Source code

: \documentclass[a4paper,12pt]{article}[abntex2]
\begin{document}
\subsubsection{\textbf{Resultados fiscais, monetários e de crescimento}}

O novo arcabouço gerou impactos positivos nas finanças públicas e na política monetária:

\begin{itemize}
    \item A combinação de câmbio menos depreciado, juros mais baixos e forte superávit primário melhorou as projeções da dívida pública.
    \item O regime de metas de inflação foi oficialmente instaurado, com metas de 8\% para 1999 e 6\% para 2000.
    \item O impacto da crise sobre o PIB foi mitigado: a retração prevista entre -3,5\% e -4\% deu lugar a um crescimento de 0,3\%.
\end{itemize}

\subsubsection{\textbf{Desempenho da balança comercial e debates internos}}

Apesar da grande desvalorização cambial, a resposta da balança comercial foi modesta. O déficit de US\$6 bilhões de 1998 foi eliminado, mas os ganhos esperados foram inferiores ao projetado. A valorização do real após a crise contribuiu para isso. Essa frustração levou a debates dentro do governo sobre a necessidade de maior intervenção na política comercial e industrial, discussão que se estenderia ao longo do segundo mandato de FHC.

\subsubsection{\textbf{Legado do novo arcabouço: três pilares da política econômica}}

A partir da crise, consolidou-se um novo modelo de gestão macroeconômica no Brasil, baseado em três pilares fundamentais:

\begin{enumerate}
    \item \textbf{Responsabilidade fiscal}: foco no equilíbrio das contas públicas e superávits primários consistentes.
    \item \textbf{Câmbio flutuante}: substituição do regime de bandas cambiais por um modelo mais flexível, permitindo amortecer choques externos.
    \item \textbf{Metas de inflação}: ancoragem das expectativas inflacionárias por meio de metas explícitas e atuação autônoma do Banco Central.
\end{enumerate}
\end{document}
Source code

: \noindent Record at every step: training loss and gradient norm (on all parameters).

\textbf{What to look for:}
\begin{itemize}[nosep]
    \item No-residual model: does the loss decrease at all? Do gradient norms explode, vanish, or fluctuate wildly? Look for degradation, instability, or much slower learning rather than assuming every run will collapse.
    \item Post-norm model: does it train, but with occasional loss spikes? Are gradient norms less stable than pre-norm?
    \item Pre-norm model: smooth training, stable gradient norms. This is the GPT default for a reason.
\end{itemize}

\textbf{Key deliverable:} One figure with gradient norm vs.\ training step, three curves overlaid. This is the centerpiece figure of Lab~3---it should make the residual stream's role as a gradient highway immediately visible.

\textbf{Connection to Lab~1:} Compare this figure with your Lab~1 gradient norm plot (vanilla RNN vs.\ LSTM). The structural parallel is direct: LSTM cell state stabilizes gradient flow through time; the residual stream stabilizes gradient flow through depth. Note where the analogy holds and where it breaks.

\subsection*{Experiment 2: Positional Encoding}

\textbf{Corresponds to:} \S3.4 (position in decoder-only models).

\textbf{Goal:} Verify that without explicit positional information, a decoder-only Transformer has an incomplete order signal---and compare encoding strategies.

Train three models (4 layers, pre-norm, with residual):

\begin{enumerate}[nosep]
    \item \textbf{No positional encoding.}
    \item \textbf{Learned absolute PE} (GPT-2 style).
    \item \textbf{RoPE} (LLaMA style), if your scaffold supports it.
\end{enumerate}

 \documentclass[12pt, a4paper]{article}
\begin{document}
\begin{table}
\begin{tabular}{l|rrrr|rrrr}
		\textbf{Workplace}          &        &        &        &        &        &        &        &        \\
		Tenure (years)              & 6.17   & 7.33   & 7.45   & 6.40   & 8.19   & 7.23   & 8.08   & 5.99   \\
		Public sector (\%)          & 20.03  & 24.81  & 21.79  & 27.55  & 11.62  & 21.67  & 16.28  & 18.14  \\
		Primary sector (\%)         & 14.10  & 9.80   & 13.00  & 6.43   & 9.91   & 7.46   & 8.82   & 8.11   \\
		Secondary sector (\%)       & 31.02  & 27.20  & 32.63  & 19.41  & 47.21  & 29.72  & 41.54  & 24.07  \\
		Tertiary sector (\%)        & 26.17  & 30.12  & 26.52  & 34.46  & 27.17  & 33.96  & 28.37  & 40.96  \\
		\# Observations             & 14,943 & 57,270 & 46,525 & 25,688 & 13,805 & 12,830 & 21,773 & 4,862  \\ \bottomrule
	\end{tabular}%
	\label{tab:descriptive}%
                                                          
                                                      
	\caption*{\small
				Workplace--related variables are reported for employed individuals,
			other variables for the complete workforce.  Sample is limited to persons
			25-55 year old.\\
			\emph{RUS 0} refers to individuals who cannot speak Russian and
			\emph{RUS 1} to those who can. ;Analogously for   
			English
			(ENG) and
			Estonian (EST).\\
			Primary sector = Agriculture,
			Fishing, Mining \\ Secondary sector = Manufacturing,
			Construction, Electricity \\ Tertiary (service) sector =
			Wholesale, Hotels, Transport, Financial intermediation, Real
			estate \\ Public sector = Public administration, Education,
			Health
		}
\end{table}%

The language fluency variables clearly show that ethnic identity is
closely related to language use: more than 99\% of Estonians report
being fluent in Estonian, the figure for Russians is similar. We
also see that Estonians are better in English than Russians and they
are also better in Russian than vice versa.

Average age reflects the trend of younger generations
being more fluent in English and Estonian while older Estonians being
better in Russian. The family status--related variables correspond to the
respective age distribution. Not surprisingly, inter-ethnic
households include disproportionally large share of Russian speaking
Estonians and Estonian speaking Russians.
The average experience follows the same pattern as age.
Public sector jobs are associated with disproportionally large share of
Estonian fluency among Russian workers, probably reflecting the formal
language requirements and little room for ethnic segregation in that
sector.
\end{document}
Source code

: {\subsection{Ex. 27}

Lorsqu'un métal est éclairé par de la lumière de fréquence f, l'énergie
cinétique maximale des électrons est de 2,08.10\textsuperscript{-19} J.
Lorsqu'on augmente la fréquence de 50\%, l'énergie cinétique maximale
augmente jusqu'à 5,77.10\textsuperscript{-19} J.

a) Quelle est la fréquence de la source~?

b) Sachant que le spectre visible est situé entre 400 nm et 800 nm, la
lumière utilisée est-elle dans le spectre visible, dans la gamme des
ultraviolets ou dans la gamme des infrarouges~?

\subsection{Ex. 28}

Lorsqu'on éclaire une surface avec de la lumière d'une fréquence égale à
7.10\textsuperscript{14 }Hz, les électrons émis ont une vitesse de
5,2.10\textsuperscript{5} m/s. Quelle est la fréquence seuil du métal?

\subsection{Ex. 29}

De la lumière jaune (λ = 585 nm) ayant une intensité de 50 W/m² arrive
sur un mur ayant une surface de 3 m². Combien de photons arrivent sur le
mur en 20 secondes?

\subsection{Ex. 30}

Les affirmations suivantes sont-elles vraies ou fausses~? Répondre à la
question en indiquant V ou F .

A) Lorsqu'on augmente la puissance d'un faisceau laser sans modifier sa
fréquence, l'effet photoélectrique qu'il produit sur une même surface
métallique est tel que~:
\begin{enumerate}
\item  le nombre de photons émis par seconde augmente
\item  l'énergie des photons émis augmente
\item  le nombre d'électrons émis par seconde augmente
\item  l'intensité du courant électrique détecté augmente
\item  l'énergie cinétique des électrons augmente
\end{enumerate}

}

☆ ☆ ☆ ☆ ☆

**EXERCISE DETAILS:**
Your task is to return the full listing exactly as it was given.

**EXERCISE OUTPUT:**
Source code

: \documentclass[a4paper,12pt]{article}[abntex2]
\begin{document}
\subsubsection{\textbf{Resultados fiscais, monetários e de crescimento}}

O novo arcabouço gerou impactos positivos nas finanças públicas e na política monetária:

\begin{itemize}
    \item A combinação de câmbio menos depreciado, juros mais baixos e forte superávit primário melhorou as projeções da dívida pública.
    \item O regime de metas de inflação foi oficialmente instaurado, com metas de 8\% para 1999 e 6\% para 2000.
    \item O impacto da crise sobre o PIB foi mitigado: a retração prevista entre -3,5\% e -4\% deu lugar a um crescimento de 0,3\%.
\end{itemize}

\subsubsection{\textbf{Desempenho da balança comercial e debates internos}}

Apesar da grande desvalorização cambial, a resposta da balança comercial foi modesta. O déficit de US\$6 bilhões de 1998 foi eliminado, mas os ganhos esperados foram inferiores ao projetado. A valorização do real após a crise contribuiu para isso. Essa frustração levou a debates dentro do governo sobre a necessidade de maior intervenção na política comercial e industrial, discussão que se estenderia ao longo do segundo mandato de FHC.

\subsubsection{\textbf{Legado do novo arcabouço: três pilares da política econômica}}

A partir da crise, consolidou-se um novo modelo de gestão macroeconômica no Brasil, baseado em três pilares fundamentais:

\begin{enumerate}
    \item \textbf{Responsabilidade fiscal}: foco no equilíbrio das contas públicas e superávits primários consistentes.
    \item \textbf{Câmbio flutuante}: substituição do regime de bandas cambiais por um modelo mais flexível, permitindo amortecer choques externos.
    \item \textbf{Metas de inflação}: ancoragem das expectativas inflacionárias por meio de metas explícitas e atuação autônoma do Banco Central.
\end{enumerate}
\end{document}
Source code

: \noindent Record at every step: training loss and gradient norm (on all parameters).

\textbf{What to look for:}
\begin{itemize}[nosep]
    \item No-residual model: does the loss decrease at all? Do gradient norms explode, vanish, or fluctuate wildly? Look for degradation, instability, or much slower learning rather than assuming every run will collapse.
    \item Post-norm model: does it train, but with occasional loss spikes? Are gradient norms less stable than pre-norm?
    \item Pre-norm model: smooth training, stable gradient norms. This is the GPT default for a reason.
\end{itemize}

\textbf{Key deliverable:} One figure with gradient norm vs.\ training step, three curves overlaid. This is the centerpiece figure of Lab~3---it should make the residual stream's role as a gradient highway immediately visible.

\textbf{Connection to Lab~1:} Compare this figure with your Lab~1 gradient norm plot (vanilla RNN vs.\ LSTM). The structural parallel is direct: LSTM cell state stabilizes gradient flow through time; the residual stream stabilizes gradient flow through depth. Note where the analogy holds and where it breaks.

\subsection*{Experiment 2: Positional Encoding}

\textbf{Corresponds to:} \S3.4 (position in decoder-only models).

\textbf{Goal:} Verify that without explicit positional information, a decoder-only Transformer has an incomplete order signal---and compare encoding strategies.

Train three models (4 layers, pre-norm, with residual):

\begin{enumerate}[nosep]
    \item \textbf{No positional encoding.}
    \item \textbf{Learned absolute PE} (GPT-2 style).
    \item \textbf{RoPE} (LLaMA style), if your scaffold supports it.
\end{enumerate}

 \documentclass[12pt, a4paper]{article}
\begin{document}
\begin{table}
\begin{tabular}{l|rrrr|rrrr}
		\textbf{Workplace}          &        &        &        &        &        &        &        &        \\
		Tenure (years)              & 6.17   & 7.33   & 7.45   & 6.40   & 8.19   & 7.23   & 8.08   & 5.99   \\
		Public sector (\%)          & 20.03  & 24.81  & 21.79  & 27.55  & 11.62  & 21.67  & 16.28  & 18.14  \\
		Primary sector (\%)         & 14.10  & 9.80   & 13.00  & 6.43   & 9.91   & 7.46   & 8.82   & 8.11   \\
		Secondary sector (\%)       & 31.02  & 27.20  & 32.63  & 19.41  & 47.21  & 29.72  & 41.54  & 24.07  \\
		Tertiary sector (\%)        & 26.17  & 30.12  & 26.52  & 34.46  & 27.17  & 33.96  & 28.37  & 40.96  \\
		\# Observations             & 14,943 & 57,270 & 46,525 & 25,688 & 13,805 & 12,830 & 21,773 & 4,862  \\ \bottomrule
	\end{tabular}%
	\label{tab:descriptive}%
                                                          
                                                      
	\caption*{\small
				Workplace--related variables are reported for employed individuals,
			other variables for the complete workforce.  Sample is limited to persons
			25-55 year old.\\
			\emph{RUS 0} refers to individuals who cannot speak Russian and
			\emph{RUS 1} to those who can. ;Analogously for   
			English
			(ENG) and
			Estonian (EST).\\
			Primary sector = Agriculture,
			Fishing, Mining \\ Secondary sector = Manufacturing,
			Construction, Electricity \\ Tertiary (service) sector =
			Wholesale, Hotels, Transport, Financial intermediation, Real
			estate \\ Public sector = Public administration, Education,
			Health
		}
\end{table}%

The language fluency variables clearly show that ethnic identity is
closely related to language use: more than 99\% of Estonians report
being fluent in Estonian, the figure for Russians is similar. We
also see that Estonians are better in English than Russians and they
are also better in Russian than vice versa.

Average age reflects the trend of younger generations
being more fluent in English and Estonian while older Estonians being
better in Russian. The family status--related variables correspond to the
respective age distribution. Not surprisingly, inter-ethnic
households include disproportionally large share of Russian speaking
Estonians and Estonian speaking Russians.
The average experience follows the same pattern as age.
Public sector jobs are associated with disproportionally large share of
Estonian fluency among Russian workers, probably reflecting the formal
language requirements and little room for ethnic segregation in that
sector.
\end{document}
Source code

: {\subsection{Ex. 27}

Lorsqu'un métal est éclairé par de la lumière de fréquence f, l'énergie
cinétique maximale des électrons est de 2,08.10\textsuperscript{-19} J.
Lorsqu'on augmente la fréquence de 50\%, l'énergie cinétique maximale
augmente jusqu'à 5,77.10\textsuperscript{-19} J.

a) Quelle est la fréquence de la source~?

b) Sachant que le spectre visible est situé entre 400 nm et 800 nm, la
lumière utilisée est-elle dans le spectre visible, dans la gamme des
ultraviolets ou dans la gamme des infrarouges~?

\subsection{Ex. 28}

Lorsqu'on éclaire une surface avec de la lumière d'une fréquence égale à
7.10\textsuperscript{14 }Hz, les électrons émis ont une vitesse de
5,2.10\textsuperscript{5} m/s. Quelle est la fréquence seuil du métal?

\subsection{Ex. 29}

De la lumière jaune (λ = 585 nm) ayant une intensité de 50 W/m² arrive
sur un mur ayant une surface de 3 m². Combien de photons arrivent sur le
mur en 20 secondes?

\subsection{Ex. 30}

Les affirmations suivantes sont-elles vraies ou fausses~? Répondre à la
question en indiquant V ou F .

A) Lorsqu'on augmente la puissance d'un faisceau laser sans modifier sa
fréquence, l'effet photoélectrique qu'il produit sur une même surface
métallique est tel que~:
\begin{enumerate}
\item  le nombre de photons émis par seconde augmente
\item  l'énergie des photons émis augmente
\item  le nombre d'électrons émis par seconde augmente
\item  l'intensité du courant électrique détecté augmente
\item  l'énergie cinétique des électrons augmente
\end{enumerate}

}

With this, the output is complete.